**Exercise prompt**
Only the pictures are to be left out; set down the rest of the records exactly.

Document images with source code:
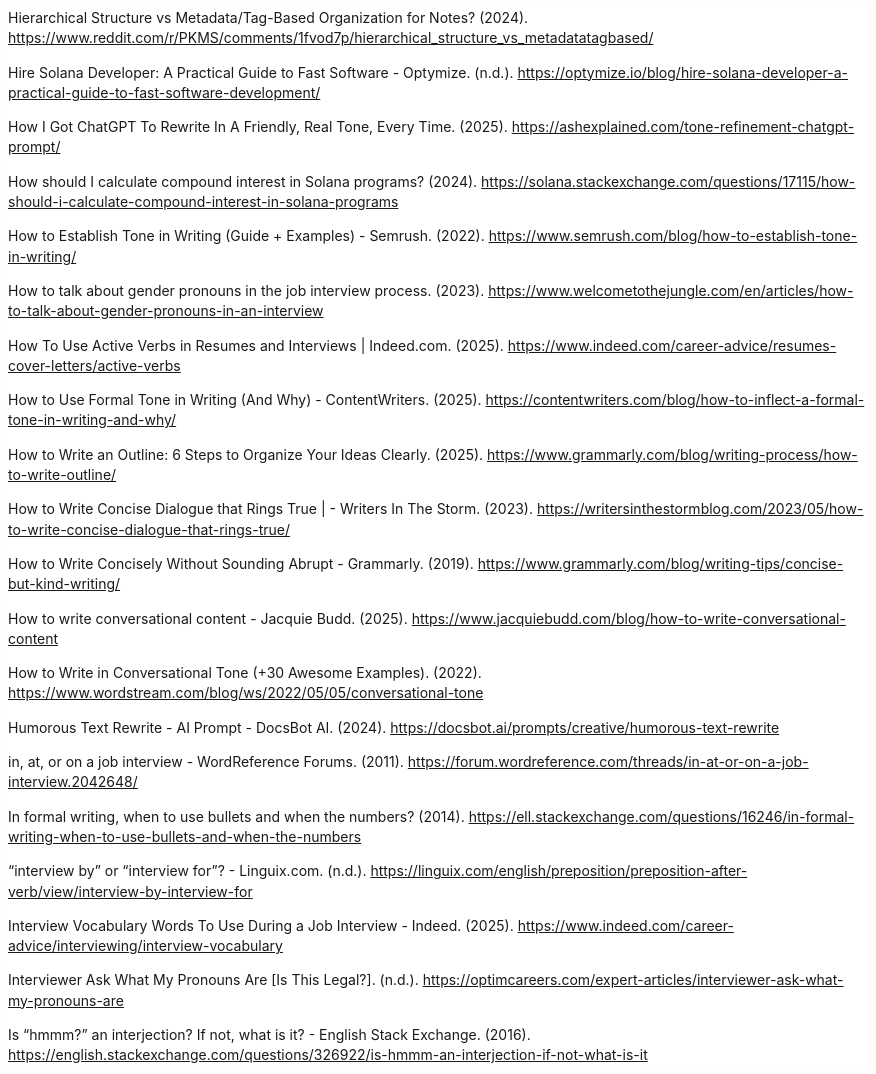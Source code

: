 Hierarchical Structure vs Metadata/Tag-Based Organization for Notes? (2024). https://www.reddit.com/r/PKMS/comments/1fvod7p/hierarchical_structure_vs_metadatatagbased/

Hire Solana Developer: A Practical Guide to Fast Software - Optymize. (n.d.). https://optymize.io/blog/hire-solana-developer-a-practical-guide-to-fast-software-development/

How I Got ChatGPT To Rewrite In A Friendly, Real Tone, Every Time. (2025). https://ashexplained.com/tone-refinement-chatgpt-prompt/

How should I calculate compound interest in Solana programs? (2024). https://solana.stackexchange.com/questions/17115/how-should-i-calculate-compound-interest-in-solana-programs

How to Establish Tone in Writing (Guide + Examples) - Semrush. (2022). https://www.semrush.com/blog/how-to-establish-tone-in-writing/

How to talk about gender pronouns in the job interview process. (2023). https://www.welcometothejungle.com/en/articles/how-to-talk-about-gender-pronouns-in-an-interview

How To Use Active Verbs in Resumes and Interviews | Indeed.com. (2025). https://www.indeed.com/career-advice/resumes-cover-letters/active-verbs

How to Use Formal Tone in Writing (And Why) - ContentWriters. (2025). https://contentwriters.com/blog/how-to-inflect-a-formal-tone-in-writing-and-why/

How to Write an Outline: 6 Steps to Organize Your Ideas Clearly. (2025). https://www.grammarly.com/blog/writing-process/how-to-write-outline/

How to Write Concise Dialogue that Rings True | - Writers In The Storm. (2023). https://writersinthestormblog.com/2023/05/how-to-write-concise-dialogue-that-rings-true/

How to Write Concisely Without Sounding Abrupt - Grammarly. (2019). https://www.grammarly.com/blog/writing-tips/concise-but-kind-writing/

How to write conversational content - Jacquie Budd. (2025). https://www.jacquiebudd.com/blog/how-to-write-conversational-content

How to Write in Conversational Tone (+30 Awesome Examples). (2022). https://www.wordstream.com/blog/ws/2022/05/05/conversational-tone

Humorous Text Rewrite - AI Prompt - DocsBot AI. (2024). https://docsbot.ai/prompts/creative/humorous-text-rewrite

in, at, or on a job interview - WordReference Forums. (2011). https://forum.wordreference.com/threads/in-at-or-on-a-job-interview.2042648/

In formal writing, when to use bullets and when the numbers? (2014). https://ell.stackexchange.com/questions/16246/in-formal-writing-when-to-use-bullets-and-when-the-numbers

“interview by” or “interview for”? - Linguix.com. (n.d.). https://linguix.com/english/preposition/preposition-after-verb/view/interview-by-interview-for

Interview Vocabulary Words To Use During a Job Interview - Indeed. (2025). https://www.indeed.com/career-advice/interviewing/interview-vocabulary

Interviewer Ask What My Pronouns Are [Is This Legal?]. (n.d.). https://optimcareers.com/expert-articles/interviewer-ask-what-my-pronouns-are

Is “hmmm?” an interjection? If not, what is it? - English Stack Exchange. (2016). https://english.stackexchange.com/questions/326922/is-hmmm-an-interjection-if-not-what-is-it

**Reply**
Source code

: Hierarchical Structure vs Metadata/Tag-Based Organization for Notes? (2024). https://www.reddit.com/r/PKMS/comments/1fvod7p/hierarchical_structure_vs_metadatatagbased/

Hire Solana Developer: A Practical Guide to Fast Software - Optymize. (n.d.). https://optymize.io/blog/hire-solana-developer-a-practical-guide-to-fast-software-development/

How I Got ChatGPT To Rewrite In A Friendly, Real Tone, Every Time. (2025). https://ashexplained.com/tone-refinement-chatgpt-prompt/

How should I calculate compound interest in Solana programs? (2024). https://solana.stackexchange.com/questions/17115/how-should-i-calculate-compound-interest-in-solana-programs

How to Establish Tone in Writing (Guide + Examples) - Semrush. (2022). https://www.semrush.com/blog/how-to-establish-tone-in-writing/

How to talk about gender pronouns in the job interview process. (2023). https://www.welcometothejungle.com/en/articles/how-to-talk-about-gender-pronouns-in-an-interview

How To Use Active Verbs in Resumes and Interviews | Indeed.com. (2025). https://www.indeed.com/career-advice/resumes-cover-letters/active-verbs

How to Use Formal Tone in Writing (And Why) - ContentWriters. (2025). https://contentwriters.com/blog/how-to-inflect-a-formal-tone-in-writing-and-why/

How to Write an Outline: 6 Steps to Organize Your Ideas Clearly. (2025). https://www.grammarly.com/blog/writing-process/how-to-write-outline/

How to Write Concise Dialogue that Rings True | - Writers In The Storm. (2023). https://writersinthestormblog.com/2023/05/how-to-write-concise-dialogue-that-rings-true/

How to Write Concisely Without Sounding Abrupt - Grammarly. (2019). https://www.grammarly.com/blog/writing-tips/concise-but-kind-writing/

How to write conversational content - Jacquie Budd. (2025). https://www.jacquiebudd.com/blog/how-to-write-conversational-content

How to Write in Conversational Tone (+30 Awesome Examples). (2022). https://www.wordstream.com/blog/ws/2022/05/05/conversational-tone

Humorous Text Rewrite - AI Prompt - DocsBot AI. (2024). https://docsbot.ai/prompts/creative/humorous-text-rewrite

in, at, or on a job interview - WordReference Forums. (2011). https://forum.wordreference.com/threads/in-at-or-on-a-job-interview.2042648/

In formal writing, when to use bullets and when the numbers? (2014). https://ell.stackexchange.com/questions/16246/in-formal-writing-when-to-use-bullets-and-when-the-numbers

“interview by” or “interview for”? - Linguix.com. (n.d.). https://linguix.com/english/preposition/preposition-after-verb/view/interview-by-interview-for

Interview Vocabulary Words To Use During a Job Interview - Indeed. (2025). https://www.indeed.com/career-advice/interviewing/interview-vocabulary

Interviewer Ask What My Pronouns Are [Is This Legal?]. (n.d.). https://optimcareers.com/expert-articles/interviewer-ask-what-my-pronouns-are

Is “hmmm?” an interjection? If not, what is it? - English Stack Exchange. (2016). https://english.stackexchange.com/questions/326922/is-hmmm-an-interjection-if-not-what-is-it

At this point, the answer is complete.